Dihubungi secara terpisah, Ketua Komnas HAM Ahmad Taufan Damanik menyatakan, jika berkas itu tidak dinilai mengandung cukup bukti, seharusnya jaksa bisa melengkapinya saat proses penyidikan.
Sebelumnya, kejaksaan sempat mengembalikan berkas penyelidikan tersebut kepada Komnas HAM karena dianggap kurang bukti. Pada Desember 2018, berkas itu pun dikirim ulang Komnas HAM kepada kejaksaan.
Taufan mengakui, berkas ketujuh kasus pelanggaran HAM itu tidak direvisi. ”Itu merupakan hasil maksimal dari wewenang kami sebagai penyelidik.
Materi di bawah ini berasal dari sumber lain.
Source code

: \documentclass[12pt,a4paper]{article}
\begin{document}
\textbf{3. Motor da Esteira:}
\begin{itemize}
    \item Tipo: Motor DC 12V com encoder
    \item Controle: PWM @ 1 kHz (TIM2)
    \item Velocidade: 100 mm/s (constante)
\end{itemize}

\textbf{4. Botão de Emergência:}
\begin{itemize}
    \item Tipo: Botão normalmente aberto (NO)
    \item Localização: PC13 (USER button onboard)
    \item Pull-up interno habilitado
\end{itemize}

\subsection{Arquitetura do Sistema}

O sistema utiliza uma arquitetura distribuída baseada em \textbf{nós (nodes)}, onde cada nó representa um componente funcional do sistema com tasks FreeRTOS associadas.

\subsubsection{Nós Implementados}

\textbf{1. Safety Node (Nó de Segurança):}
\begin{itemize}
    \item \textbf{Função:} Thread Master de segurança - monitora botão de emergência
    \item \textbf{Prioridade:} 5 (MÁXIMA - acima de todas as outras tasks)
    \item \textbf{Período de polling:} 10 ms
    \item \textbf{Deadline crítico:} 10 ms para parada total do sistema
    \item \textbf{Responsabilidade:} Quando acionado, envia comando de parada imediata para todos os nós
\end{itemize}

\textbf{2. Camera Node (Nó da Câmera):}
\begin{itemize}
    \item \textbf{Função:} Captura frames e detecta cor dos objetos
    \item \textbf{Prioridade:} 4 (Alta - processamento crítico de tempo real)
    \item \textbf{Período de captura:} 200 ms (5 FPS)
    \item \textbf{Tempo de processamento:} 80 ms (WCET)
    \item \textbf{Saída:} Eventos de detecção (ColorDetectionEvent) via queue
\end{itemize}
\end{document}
Adapun tambahan bukti yang diminta itu, menurut kami, semestinya menjadi tugas penyidik,” katanya.
Prasetyo menilai sebaliknya bahwa Komnas HAM tak mematuhi jaksa. ”Terakhir Komnas HAM mengembalikan berkasnya kepada kami, tetapi mereka sama sekali tidak berusaha mematuhi petunjuk jaksa,” katanya.
Prasetyo menganggap tanggung jawab kejaksaan atas ketujuh kasus pelanggaran HAM itu adalah beban dosa masa lalu yang kini harus mereka tanggung.
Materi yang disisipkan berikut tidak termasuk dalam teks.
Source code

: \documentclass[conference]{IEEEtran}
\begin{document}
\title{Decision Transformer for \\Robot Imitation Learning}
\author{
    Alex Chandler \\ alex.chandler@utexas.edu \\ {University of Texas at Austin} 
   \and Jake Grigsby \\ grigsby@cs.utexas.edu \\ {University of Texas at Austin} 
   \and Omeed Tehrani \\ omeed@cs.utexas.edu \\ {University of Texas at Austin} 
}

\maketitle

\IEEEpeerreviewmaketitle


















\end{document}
Prasetyo berkeras, penyelesaian melalui jalur nonyudisial itu dimungkinkan oleh Undang-Undang Nomor 26 Tahun 2000 tentang pengadilan HAM. Pasal 47 dalam undang-undang tersebut menyebutkan, penyelesaian pelanggaran HAM berat yang terjadi sebelum berlakunya undang-undang itu tidak menutup kemungkinan dilakukan Komisi Kebenaran dan Rekonsiliasi. (PANDU WIYOGA)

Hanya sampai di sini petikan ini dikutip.